Tak cukup itu, Anshori mengungkapkan bahwa dalam Perbup tersebut hanya memuat 2 kategori sasaran penerima, yakni buruh rokok dan buruh tani tembakau. Padahal, di Peraturan Menteri Keuangan RI Nomor 215/PMK.07/2021 Tentang Penggunaan, Pemantauan, dan Evaluasi DBHCHT terdapat 4 sasaran penerima.
Sehingga, sambung Anshori, terdapat 2 kategori yang belum masuk di Perbup tersebut, yaitu buruh pabrik rokok yang terkena PHK dan anggota masyarakat lainnya yang ditetapkan oleh pemerintah daerah.
“Seharusnya kedua kategori tersebut juga harus masuk, karena apabila Dinas Sosial kekurangan data penerima buruh rokok dan buruh tani tembakau, maka kategori yang belum masuk tersebut bisa untuk didata sebagai penerima BLT DBHCHT,” jelasnya.
Lebih lanjut, Anshori menerangkan, syarat sasaran penerima kategori anggota masyarakat lainnya yang ditetapkan oleh pemerintah daerah ini juga harus di detailkan sekalian. Dengan demikian, bantuan itu bisa disalurkan tepat sasaran.
Misalnya diperuntukkan untuk kelompok masyarakat rentan seperti disabilitas, lanjut usia dan keluarga miskin. “Kedua, kami meminta evaluasi pada Dinsos, terkait pendataan penerima BLT DBHCHT, kami melihat mekanisme di beberapa tempat ada yang tidak sesuai Perbup, sehingga pendataan ini menghasilkan data yang kurang tepat sasaran,” terangnya
Anshori berharap, pada pendataan mendatang sebaiknya diserahkan kepada Dinas Tenaga Kerja untuk kategori buruh rokok. Sedangkan untuk buruh tani tembakau diserahkan ke Dinas Ketahanan Pangan dan Pertanian.

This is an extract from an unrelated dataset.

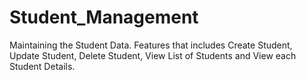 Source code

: # Student_Management
Maintaining the Student Data. Features that includes Create Student, Update Student, Delete Student, View List of Students and View each Student Details.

Mengingat, dua dinas tersebut memiliki kompetensi dan otoritas terkait buruh rokok dan buruh tani tembakau. “Mekanisme pendataan penerima BLT DBHCHT di beberapa tempat yang tidak sesuai Perbup, mengakibatkan kurang tepat sasaran. Contohnya dari data dinas ketahanan pangan dan pertanian, di kecamatan Sugio penghasil tembakau ada 3 desa, tapi yang mendapat BLT cuma 1 desa,” kata Anshori.
“Di sisi lain ada 16 desa di Sugio yang yang bukan penghasil tembakau, tapi mendapatkan BLT DBHCHT, seharusnya BLT DBHCHT itu diberikan kepada desa penghasil tembakau,” tambahnya.